(Dataset entries)
────────────────────────────────────────

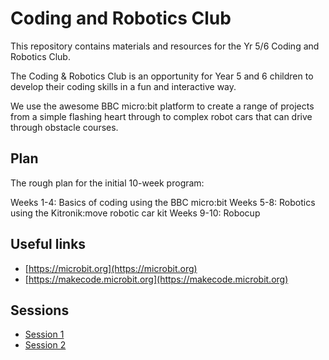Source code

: ---
---
# Coding and Robotics Club

This repository contains materials and resources for the Yr 5/6 Coding and Robotics Club.

The Coding & Robotics Club is an opportunity for Year 5 and 6 children to develop their coding skills in a fun and interactive way.  

We use the awesome BBC micro:bit platform to create a range of projects from a simple flashing heart through to complex robot cars that can drive through obstacle courses.  

## Plan

The rough plan for the initial 10-week program:

Weeks 1-4: Basics of coding using the BBC micro:bit
Weeks 5-8: Robotics using the Kitronik:move robotic car kit
Weeks 9-10: Robocup

## Useful links

- [https://microbit.org](https://microbit.org)
- [https://makecode.microbit.org](https://makecode.microbit.org)

## Sessions

- [Session 1](/coding-club/sessions/01)
- [Session 2](/coding-club/sessions/02)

────────────────────────────────────────

What to work on - Output exactly the lines between the one containing "# Coding and Robotics Club" and the final line above, both inclusive.

Response -
# Coding and Robotics Club

This repository contains materials and resources for the Yr 5/6 Coding and Robotics Club.

The Coding & Robotics Club is an opportunity for Year 5 and 6 children to develop their coding skills in a fun and interactive way.  

We use the awesome BBC micro:bit platform to create a range of projects from a simple flashing heart through to complex robot cars that can drive through obstacle courses.  

## Plan

The rough plan for the initial 10-week program:

Weeks 1-4: Basics of coding using the BBC micro:bit
Weeks 5-8: Robotics using the Kitronik:move robotic car kit
Weeks 9-10: Robocup

## Useful links

- [https://microbit.org](https://microbit.org)
- [https://makecode.microbit.org](https://makecode.microbit.org)

## Sessions

- [Session 1](/coding-club/sessions/01)
- [Session 2](/coding-club/sessions/02)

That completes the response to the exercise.